And as we go further into the text of Numbers 15, notice how all these things, sacrifice, grain and drink offerings, are given in an increasing way. We have 3 sections; from vv.4-5, they were to give 1/10th of an ephah of fine flour with oil. Then in vv.6-7 it is increased to 2/20th then in vv.8-9 it is increased to 3/10th. Same with the wine. We go from 1/4 of a hin (about 1 liter). It then increases to 1/3, then to 1/2. Notice the amounts getting larger. Like our fellowship with God, every day we ought to get closer to Him.
And see how the animal size increases as well, from a lamb, to a goat to an ox and each portrays a different facet of the Messiah. The lamb shows the innocence of the Messiah. He was slain as a lamb, and like a lamb, did not fight back. As the goat, like the scapegoat of Yom Kippur, He took the sins of Israel, and became sin for us. Both lamb and goat typify our freedom from sin.
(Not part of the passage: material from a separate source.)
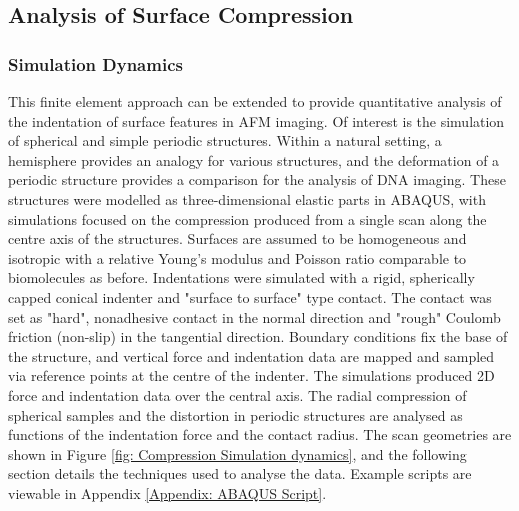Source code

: \subsection{Analysis of Surface Compression \label{Chapter 2: Quantitative Analysis of Surface Compression}}

\subsubsection{Simulation Dynamics}
This finite element approach can be extended to provide quantitative analysis of the indentation of surface features in AFM imaging. Of interest is the simulation of spherical and simple periodic structures. Within a natural setting, a hemisphere provides an analogy for various structures, and the deformation of a periodic structure provides a comparison for the analysis of DNA imaging. These structures were modelled as three-dimensional elastic parts in ABAQUS, with simulations focused on the compression produced from a single scan along the centre axis of the structures. Surfaces are assumed to be homogeneous and isotropic with a relative Young's modulus and Poisson ratio comparable to biomolecules as before. Indentations were simulated with a rigid, spherically capped conical indenter and "surface to surface" type contact. The contact was set as "hard", nonadhesive contact in the normal direction and "rough" Coulomb friction (non-slip) in the tangential direction. Boundary conditions fix the base of the structure, and vertical force and indentation data are mapped and sampled via reference points at the centre of the indenter. The simulations produced 2D force and indentation data over the central axis. The radial compression of spherical samples and the distortion in periodic structures are analysed as functions of the indentation force and the contact radius. The scan geometries are shown in Figure \ref{fig: Compression Simulation dynamics}, and the following section details the techniques used to analyse the data. Example scripts are viewable in Appendix \ref{Appendix: ABAQUS Script}.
The ox is a symbol of servanthood, so while powerful, He the Servant, was submitted to the Father and came to serve. This is another reminder that the believer must never stay put and stagnant but must always grow in the Word.
And notice when it speaks of the bread. It is always broken, and not cut. Here we see the origin of the phrase to break bread. Yeshua was broken for us in order that we may be saved.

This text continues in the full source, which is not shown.